EXERCISE DETAILS: When you print the records below, keep every word exact and leave out the images.

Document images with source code
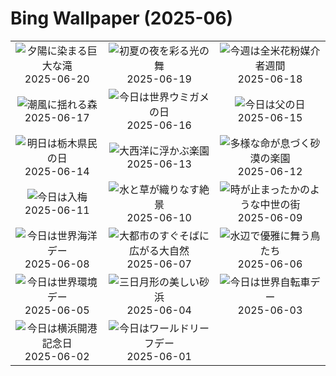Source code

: # Bing Wallpaper (2025-06)

|  |  |  |
|:---:|:---:|:---:|
| ![](https://www.bing.com/th?id=OHR.IcelandSolstice_JA-JP9258082333_400x240.jpg "夕陽に染まる巨大な滝") 2025-06-20 | ![](https://www.bing.com/th?id=OHR.FireflySeason2025_JA-JP3057846302_400x240.jpg "初夏の夜を彩る光の舞") 2025-06-19 | ![](https://www.bing.com/th?id=OHR.AsianSwallowtail_JA-JP7699354207_400x240.jpg "今週は全米花粉媒介者週間") 2025-06-18 |
| ![](https://www.bing.com/th?id=OHR.CumberlandOaks_JA-JP7607865039_400x240.jpg "潮風に揺れる森") 2025-06-17 | ![](https://www.bing.com/th?id=OHR.SeaTurtleBrazil_JA-JP7521430958_400x240.jpg "今日は世界ウミガメの日") 2025-06-16 | ![](https://www.bing.com/th?id=OHR.RheaDad_JA-JP7457572073_400x240.jpg "今日は父の日") 2025-06-15 |
| ![](https://www.bing.com/th?id=OHR.NikkoToshoguShrine_JA-JP2939521159_400x240.jpg "明日は栃木県民の日") 2025-06-14 | ![](https://www.bing.com/th?id=OHR.SanMiguelAzores_JA-JP3142066706_400x240.jpg "大西洋に浮かぶ楽園") 2025-06-13 | ![](https://www.bing.com/th?id=OHR.BigBendChisos_JA-JP6210752580_400x240.jpg "多様な命が息づく砂漠の楽園") 2025-06-12 |
| ![](https://www.bing.com/th?id=OHR.Hydrangea2025_JA-JP6293958044_400x240.jpg "今日は入梅") 2025-06-11 | ![](https://www.bing.com/th?id=OHR.AerialEverglades_JA-JP6124375299_400x240.jpg "水と草が織りなす絶景") 2025-06-10 | ![](https://www.bing.com/th?id=OHR.DubrovnikTwilight_JA-JP6048239722_400x240.jpg "時が止まったかのような中世の街") 2025-06-09 |
| ![](https://www.bing.com/th?id=OHR.StellarSeaLions_JA-JP5798122573_400x240.jpg "今日は世界海洋デー") 2025-06-08 | ![](https://www.bing.com/th?id=OHR.PacificCrestTrail_JA-JP5723625676_400x240.jpg "大都市のすぐそばに広がる大自然") 2025-06-07 | ![](https://www.bing.com/th?id=OHR.FlamingosNamibia_JA-JP5652363702_400x240.jpg "水辺で優雅に舞う鳥たち") 2025-06-06 |
| ![](https://www.bing.com/th?id=OHR.OlivaresMural_JA-JP5583290879_400x240.jpg "今日は世界環境デー") 2025-06-05 | ![](https://www.bing.com/th?id=OHR.CalaLuna_JA-JP5500735927_400x240.jpg "三日月形の美しい砂浜") 2025-06-04 | ![](https://www.bing.com/th?id=OHR.BicyclesUtrecht_JA-JP5412033265_400x240.jpg "今日は世界自転車デー") 2025-06-03 |
| ![](https://www.bing.com/th?id=OHR.YokohamaPort2025_JA-JP6222425156_400x240.jpg "今日は横浜開港記念日") 2025-06-02 | ![](https://www.bing.com/th?id=OHR.GrandeTerreReef_JA-JP5270810128_400x240.jpg "今日はワールドリーフデー") 2025-06-01 |  |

SOLUTION:
Source code

: # Bing Wallpaper (2025-06)

|  |  |  |
|:---:|:---:|:---:|
| ![](https://www.bing.com/th?id=OHR.IcelandSolstice_JA-JP9258082333_400x240.jpg "夕陽に染まる巨大な滝") 2025-06-20 | ![](https://www.bing.com/th?id=OHR.FireflySeason2025_JA-JP3057846302_400x240.jpg "初夏の夜を彩る光の舞") 2025-06-19 | ![](https://www.bing.com/th?id=OHR.AsianSwallowtail_JA-JP7699354207_400x240.jpg "今週は全米花粉媒介者週間") 2025-06-18 |
| ![](https://www.bing.com/th?id=OHR.CumberlandOaks_JA-JP7607865039_400x240.jpg "潮風に揺れる森") 2025-06-17 | ![](https://www.bing.com/th?id=OHR.SeaTurtleBrazil_JA-JP7521430958_400x240.jpg "今日は世界ウミガメの日") 2025-06-16 | ![](https://www.bing.com/th?id=OHR.RheaDad_JA-JP7457572073_400x240.jpg "今日は父の日") 2025-06-15 |
| ![](https://www.bing.com/th?id=OHR.NikkoToshoguShrine_JA-JP2939521159_400x240.jpg "明日は栃木県民の日") 2025-06-14 | ![](https://www.bing.com/th?id=OHR.SanMiguelAzores_JA-JP3142066706_400x240.jpg "大西洋に浮かぶ楽園") 2025-06-13 | ![](https://www.bing.com/th?id=OHR.BigBendChisos_JA-JP6210752580_400x240.jpg "多様な命が息づく砂漠の楽園") 2025-06-12 |
| ![](https://www.bing.com/th?id=OHR.Hydrangea2025_JA-JP6293958044_400x240.jpg "今日は入梅") 2025-06-11 | ![](https://www.bing.com/th?id=OHR.AerialEverglades_JA-JP6124375299_400x240.jpg "水と草が織りなす絶景") 2025-06-10 | ![](https://www.bing.com/th?id=OHR.DubrovnikTwilight_JA-JP6048239722_400x240.jpg "時が止まったかのような中世の街") 2025-06-09 |
| ![](https://www.bing.com/th?id=OHR.StellarSeaLions_JA-JP5798122573_400x240.jpg "今日は世界海洋デー") 2025-06-08 | ![](https://www.bing.com/th?id=OHR.PacificCrestTrail_JA-JP5723625676_400x240.jpg "大都市のすぐそばに広がる大自然") 2025-06-07 | ![](https://www.bing.com/th?id=OHR.FlamingosNamibia_JA-JP5652363702_400x240.jpg "水辺で優雅に舞う鳥たち") 2025-06-06 |
| ![](https://www.bing.com/th?id=OHR.OlivaresMural_JA-JP5583290879_400x240.jpg "今日は世界環境デー") 2025-06-05 | ![](https://www.bing.com/th?id=OHR.CalaLuna_JA-JP5500735927_400x240.jpg "三日月形の美しい砂浜") 2025-06-04 | ![](https://www.bing.com/th?id=OHR.BicyclesUtrecht_JA-JP5412033265_400x240.jpg "今日は世界自転車デー") 2025-06-03 |
| ![](https://www.bing.com/th?id=OHR.YokohamaPort2025_JA-JP6222425156_400x240.jpg "今日は横浜開港記念日") 2025-06-02 | ![](https://www.bing.com/th?id=OHR.GrandeTerreReef_JA-JP5270810128_400x240.jpg "今日はワールドリーフデー") 2025-06-01 |  |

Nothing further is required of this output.